Jay Chaudhry insiste : « Nous sommes des ingénieurs. Notre mission, c’est de faire simple et efficace. Et d’être transparents sur ce que l’on fait, ce que l’on ne fait pas ».
La notion de continuité d’activité est également au cœur de la démarche de Zscaler. « Même en cas d’indisponibilité de nos centres de données, nos clients doivent pouvoir continuer à fonctionner. Nous avons conçu des plans de reprise et des options de redondance pour que, même dans un scénario extrême, la sécurité ne s’interrompe pas », ajoute IvanRogissart
Un autre mot revient sans cesse : confiance.

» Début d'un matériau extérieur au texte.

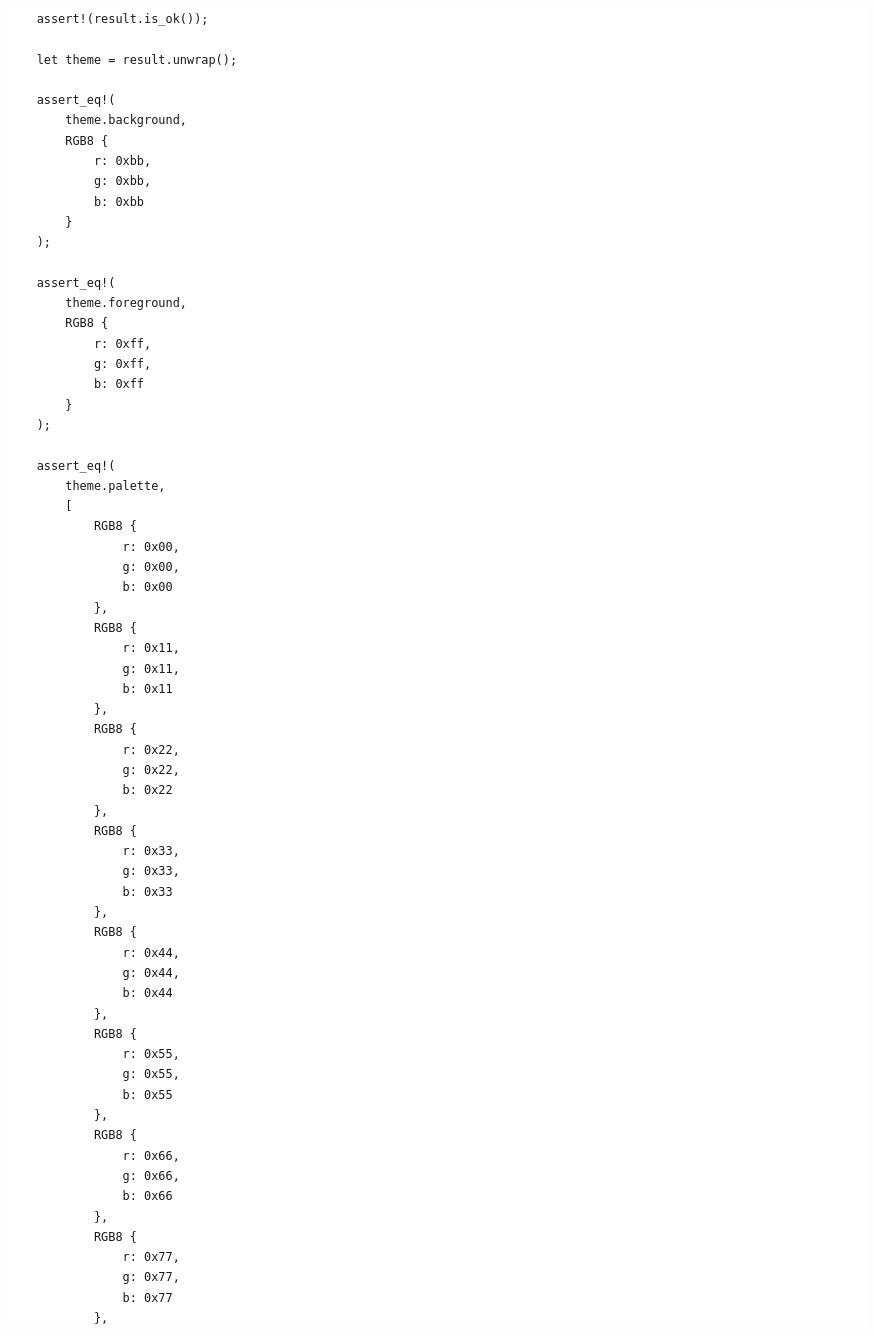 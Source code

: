         assert!(result.is_ok());

        let theme = result.unwrap();

        assert_eq!(
            theme.background,
            RGB8 {
                r: 0xbb,
                g: 0xbb,
                b: 0xbb
            }
        );

        assert_eq!(
            theme.foreground,
            RGB8 {
                r: 0xff,
                g: 0xff,
                b: 0xff
            }
        );

        assert_eq!(
            theme.palette,
            [
                RGB8 {
                    r: 0x00,
                    g: 0x00,
                    b: 0x00
                },
                RGB8 {
                    r: 0x11,
                    g: 0x11,
                    b: 0x11
                },
                RGB8 {
                    r: 0x22,
                    g: 0x22,
                    b: 0x22
                },
                RGB8 {
                    r: 0x33,
                    g: 0x33,
                    b: 0x33
                },
                RGB8 {
                    r: 0x44,
                    g: 0x44,
                    b: 0x44
                },
                RGB8 {
                    r: 0x55,
                    g: 0x55,
                    b: 0x55
                },
                RGB8 {
                    r: 0x66,
                    g: 0x66,
                    b: 0x66
                },
                RGB8 {
                    r: 0x77,
                    g: 0x77,
                    b: 0x77
                },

Pour Laurent Courtois, c’est un processus : « nos premiers clients français datent de 2011. Ils sont toujours chez nous. Ce qui compte, c’est d’être là, de connaître les enjeux métier, d’accompagner ».
Dans un marché sous très forte tension technologique et commerciale se posent des questions de régulation, de concurrence et, à terme, de pérennité de telles solutions face à l’informatique quantique. Tout ceci ne semble pas entamer l’optimisme de Jay Chaudhry qui conclut sur une note plus philosophique : « ce n’est pas la technologie qui change le monde. C’est la façon dont les gens l’utilisent. Et pour cela, il faut qu’ils aient confiance ».